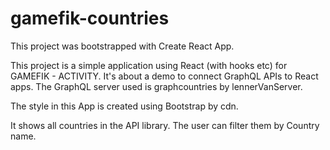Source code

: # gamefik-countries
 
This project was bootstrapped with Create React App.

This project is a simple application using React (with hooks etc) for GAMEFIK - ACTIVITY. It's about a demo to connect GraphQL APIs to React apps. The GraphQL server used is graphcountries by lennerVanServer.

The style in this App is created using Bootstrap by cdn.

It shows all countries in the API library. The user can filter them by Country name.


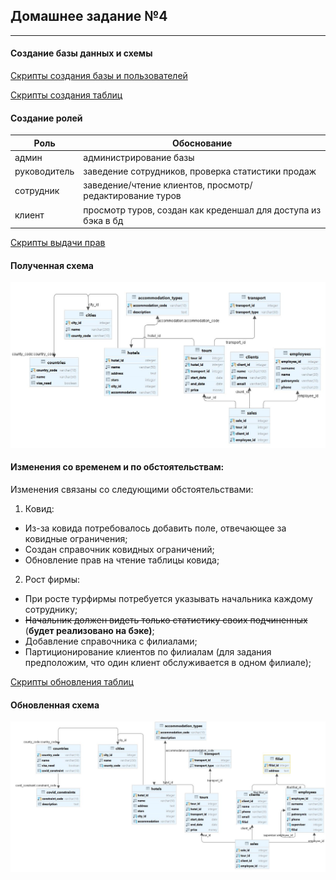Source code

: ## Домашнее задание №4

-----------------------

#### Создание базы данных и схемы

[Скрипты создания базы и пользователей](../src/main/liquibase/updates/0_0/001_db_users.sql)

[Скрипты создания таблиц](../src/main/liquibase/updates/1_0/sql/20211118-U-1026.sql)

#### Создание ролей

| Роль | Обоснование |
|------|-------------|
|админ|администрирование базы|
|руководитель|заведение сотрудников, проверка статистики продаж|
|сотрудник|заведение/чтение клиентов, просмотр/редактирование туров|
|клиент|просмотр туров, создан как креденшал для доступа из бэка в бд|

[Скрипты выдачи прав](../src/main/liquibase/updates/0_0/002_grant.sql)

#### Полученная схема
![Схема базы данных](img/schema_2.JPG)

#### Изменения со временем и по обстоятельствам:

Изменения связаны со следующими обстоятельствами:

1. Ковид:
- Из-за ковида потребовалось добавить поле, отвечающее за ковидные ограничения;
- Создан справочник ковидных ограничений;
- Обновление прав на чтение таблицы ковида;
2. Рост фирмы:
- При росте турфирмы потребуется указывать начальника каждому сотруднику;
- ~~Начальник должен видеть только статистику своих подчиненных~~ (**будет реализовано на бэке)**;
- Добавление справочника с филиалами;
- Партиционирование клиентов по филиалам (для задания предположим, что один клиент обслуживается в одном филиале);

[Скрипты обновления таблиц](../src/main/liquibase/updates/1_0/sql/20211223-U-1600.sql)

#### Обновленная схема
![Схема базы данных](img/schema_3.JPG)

WHAT THE TASK REQUIRES:
Scan the material above for lines holding "чтение" and copy each of them.

RESPONSE FOR THIS EXERCISE:
|сотрудник|заведение/чтение клиентов, просмотр/редактирование туров|
- Обновление прав на чтение таблицы ковида;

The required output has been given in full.